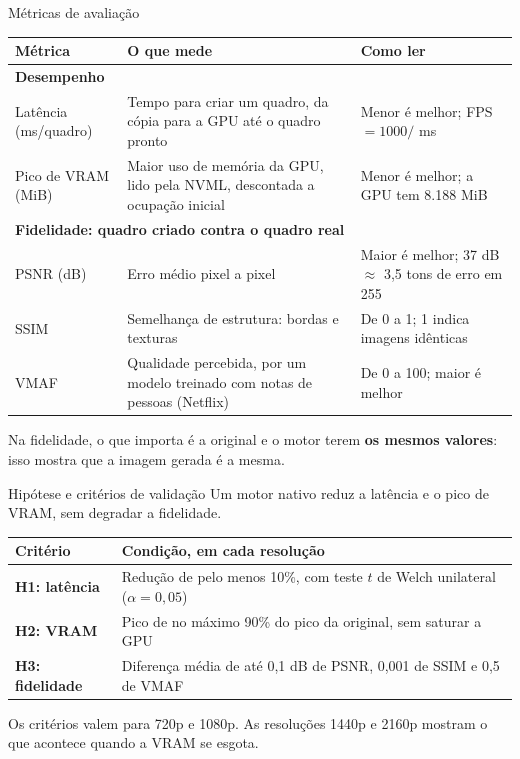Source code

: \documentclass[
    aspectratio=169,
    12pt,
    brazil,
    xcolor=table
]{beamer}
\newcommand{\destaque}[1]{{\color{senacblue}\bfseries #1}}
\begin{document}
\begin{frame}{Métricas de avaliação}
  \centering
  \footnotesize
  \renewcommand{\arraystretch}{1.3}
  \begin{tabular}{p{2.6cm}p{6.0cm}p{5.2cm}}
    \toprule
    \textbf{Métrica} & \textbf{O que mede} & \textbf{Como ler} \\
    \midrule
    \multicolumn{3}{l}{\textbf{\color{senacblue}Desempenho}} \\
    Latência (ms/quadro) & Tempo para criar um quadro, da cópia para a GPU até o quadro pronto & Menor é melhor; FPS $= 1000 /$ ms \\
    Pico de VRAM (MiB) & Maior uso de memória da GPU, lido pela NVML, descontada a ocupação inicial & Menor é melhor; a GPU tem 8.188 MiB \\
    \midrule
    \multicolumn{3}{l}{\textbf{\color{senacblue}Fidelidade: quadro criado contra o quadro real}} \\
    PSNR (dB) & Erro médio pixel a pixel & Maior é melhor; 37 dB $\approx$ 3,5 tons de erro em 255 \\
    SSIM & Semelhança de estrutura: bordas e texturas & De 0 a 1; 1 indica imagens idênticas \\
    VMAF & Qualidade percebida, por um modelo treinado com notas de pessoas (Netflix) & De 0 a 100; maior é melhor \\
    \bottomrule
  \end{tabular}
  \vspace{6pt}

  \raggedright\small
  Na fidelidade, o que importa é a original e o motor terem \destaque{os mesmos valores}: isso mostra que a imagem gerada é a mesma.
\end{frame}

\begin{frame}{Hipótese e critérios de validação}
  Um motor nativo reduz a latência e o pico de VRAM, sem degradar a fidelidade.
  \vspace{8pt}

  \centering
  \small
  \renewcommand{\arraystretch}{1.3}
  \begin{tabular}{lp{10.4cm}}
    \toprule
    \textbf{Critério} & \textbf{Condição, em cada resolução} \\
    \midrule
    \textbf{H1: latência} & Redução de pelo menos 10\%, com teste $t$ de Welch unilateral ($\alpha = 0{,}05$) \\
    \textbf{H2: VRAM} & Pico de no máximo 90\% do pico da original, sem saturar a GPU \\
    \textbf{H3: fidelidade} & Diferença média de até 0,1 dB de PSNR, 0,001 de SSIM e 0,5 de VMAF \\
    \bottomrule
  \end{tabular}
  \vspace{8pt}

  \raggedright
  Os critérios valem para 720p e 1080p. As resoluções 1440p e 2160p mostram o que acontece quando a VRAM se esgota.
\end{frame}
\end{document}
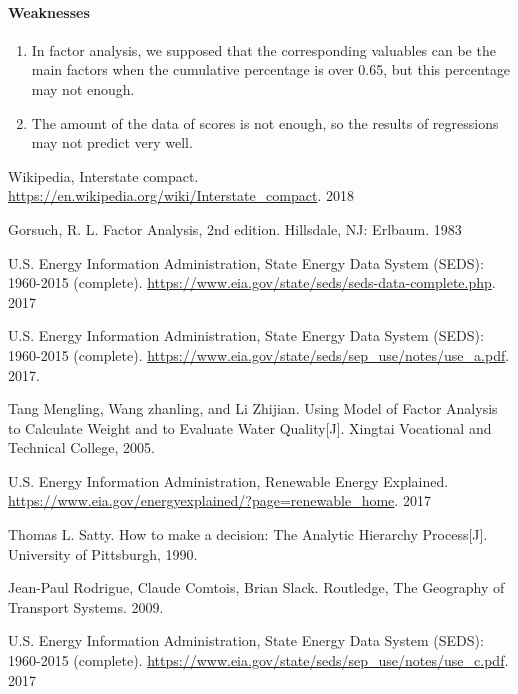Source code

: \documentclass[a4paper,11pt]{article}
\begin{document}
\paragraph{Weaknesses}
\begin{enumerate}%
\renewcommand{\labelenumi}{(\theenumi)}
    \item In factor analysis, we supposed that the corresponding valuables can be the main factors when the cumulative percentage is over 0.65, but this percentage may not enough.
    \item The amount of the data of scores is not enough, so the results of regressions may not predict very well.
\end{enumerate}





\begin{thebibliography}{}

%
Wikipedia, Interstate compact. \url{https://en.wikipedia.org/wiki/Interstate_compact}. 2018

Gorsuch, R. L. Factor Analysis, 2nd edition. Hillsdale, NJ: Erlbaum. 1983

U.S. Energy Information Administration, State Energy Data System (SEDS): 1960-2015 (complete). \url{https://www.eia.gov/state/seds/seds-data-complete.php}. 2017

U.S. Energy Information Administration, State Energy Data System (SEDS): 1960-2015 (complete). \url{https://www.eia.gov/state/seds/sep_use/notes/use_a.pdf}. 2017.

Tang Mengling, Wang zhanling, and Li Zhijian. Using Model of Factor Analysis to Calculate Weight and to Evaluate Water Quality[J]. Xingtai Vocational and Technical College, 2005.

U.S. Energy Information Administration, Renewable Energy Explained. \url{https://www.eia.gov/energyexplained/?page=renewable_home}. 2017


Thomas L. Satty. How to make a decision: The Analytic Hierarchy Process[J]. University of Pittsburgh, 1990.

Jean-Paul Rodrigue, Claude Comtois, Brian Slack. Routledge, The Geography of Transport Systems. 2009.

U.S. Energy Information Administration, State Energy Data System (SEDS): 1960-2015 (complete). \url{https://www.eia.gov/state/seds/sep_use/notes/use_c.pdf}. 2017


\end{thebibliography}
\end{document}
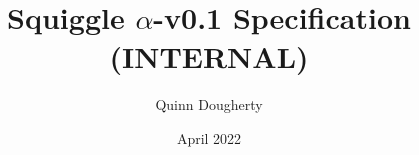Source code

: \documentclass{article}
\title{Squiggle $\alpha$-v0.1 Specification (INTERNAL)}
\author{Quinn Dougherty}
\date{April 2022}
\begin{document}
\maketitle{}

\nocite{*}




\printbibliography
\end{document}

== WORK ITEM ==
Except for the pictures, please retype the listing above exactly.

== EXERCISE OUTPUT ==
Source code

: \documentclass[
    aspectratio=169,
    12pt,
    brazil,
    xcolor=table
]{beamer}
\newcommand{\destaque}[1]{{\color{senacblue}\bfseries #1}}
\begin{document}
\begin{frame}{Métricas de avaliação}
  \centering
  \footnotesize
  \renewcommand{\arraystretch}{1.3}
  \begin{tabular}{p{2.6cm}p{6.0cm}p{5.2cm}}
    \toprule
    \textbf{Métrica} & \textbf{O que mede} & \textbf{Como ler} \\
    \midrule
    \multicolumn{3}{l}{\textbf{\color{senacblue}Desempenho}} \\
    Latência (ms/quadro) & Tempo para criar um quadro, da cópia para a GPU até o quadro pronto & Menor é melhor; FPS $= 1000 /$ ms \\
    Pico de VRAM (MiB) & Maior uso de memória da GPU, lido pela NVML, descontada a ocupação inicial & Menor é melhor; a GPU tem 8.188 MiB \\
    \midrule
    \multicolumn{3}{l}{\textbf{\color{senacblue}Fidelidade: quadro criado contra o quadro real}} \\
    PSNR (dB) & Erro médio pixel a pixel & Maior é melhor; 37 dB $\approx$ 3,5 tons de erro em 255 \\
    SSIM & Semelhança de estrutura: bordas e texturas & De 0 a 1; 1 indica imagens idênticas \\
    VMAF & Qualidade percebida, por um modelo treinado com notas de pessoas (Netflix) & De 0 a 100; maior é melhor \\
    \bottomrule
  \end{tabular}
  \vspace{6pt}

  \raggedright\small
  Na fidelidade, o que importa é a original e o motor terem \destaque{os mesmos valores}: isso mostra que a imagem gerada é a mesma.
\end{frame}

\begin{frame}{Hipótese e critérios de validação}
  Um motor nativo reduz a latência e o pico de VRAM, sem degradar a fidelidade.
  \vspace{8pt}

  \centering
  \small
  \renewcommand{\arraystretch}{1.3}
  \begin{tabular}{lp{10.4cm}}
    \toprule
    \textbf{Critério} & \textbf{Condição, em cada resolução} \\
    \midrule
    \textbf{H1: latência} & Redução de pelo menos 10\%, com teste $t$ de Welch unilateral ($\alpha = 0{,}05$) \\
    \textbf{H2: VRAM} & Pico de no máximo 90\% do pico da original, sem saturar a GPU \\
    \textbf{H3: fidelidade} & Diferença média de até 0,1 dB de PSNR, 0,001 de SSIM e 0,5 de VMAF \\
    \bottomrule
  \end{tabular}
  \vspace{8pt}

  \raggedright
  Os critérios valem para 720p e 1080p. As resoluções 1440p e 2160p mostram o que acontece quando a VRAM se esgota.
\end{frame}
\end{document}
Source code

: \documentclass[a4paper,11pt]{article}
\begin{document}
\paragraph{Weaknesses}
\begin{enumerate}%
\renewcommand{\labelenumi}{(\theenumi)}
    \item In factor analysis, we supposed that the corresponding valuables can be the main factors when the cumulative percentage is over 0.65, but this percentage may not enough.
    \item The amount of the data of scores is not enough, so the results of regressions may not predict very well.
\end{enumerate}





\begin{thebibliography}{}

%
Wikipedia, Interstate compact. \url{https://en.wikipedia.org/wiki/Interstate_compact}. 2018

Gorsuch, R. L. Factor Analysis, 2nd edition. Hillsdale, NJ: Erlbaum. 1983

U.S. Energy Information Administration, State Energy Data System (SEDS): 1960-2015 (complete). \url{https://www.eia.gov/state/seds/seds-data-complete.php}. 2017

U.S. Energy Information Administration, State Energy Data System (SEDS): 1960-2015 (complete). \url{https://www.eia.gov/state/seds/sep_use/notes/use_a.pdf}. 2017.

Tang Mengling, Wang zhanling, and Li Zhijian. Using Model of Factor Analysis to Calculate Weight and to Evaluate Water Quality[J]. Xingtai Vocational and Technical College, 2005.

U.S. Energy Information Administration, Renewable Energy Explained. \url{https://www.eia.gov/energyexplained/?page=renewable_home}. 2017


Thomas L. Satty. How to make a decision: The Analytic Hierarchy Process[J]. University of Pittsburgh, 1990.

Jean-Paul Rodrigue, Claude Comtois, Brian Slack. Routledge, The Geography of Transport Systems. 2009.

U.S. Energy Information Administration, State Energy Data System (SEDS): 1960-2015 (complete). \url{https://www.eia.gov/state/seds/sep_use/notes/use_c.pdf}. 2017


\end{thebibliography}
\end{document}
Source code

: \documentclass{article}
\title{Squiggle $\alpha$-v0.1 Specification (INTERNAL)}
\author{Quinn Dougherty}
\date{April 2022}
\begin{document}
\maketitle{}

\nocite{*}




\printbibliography
\end{document}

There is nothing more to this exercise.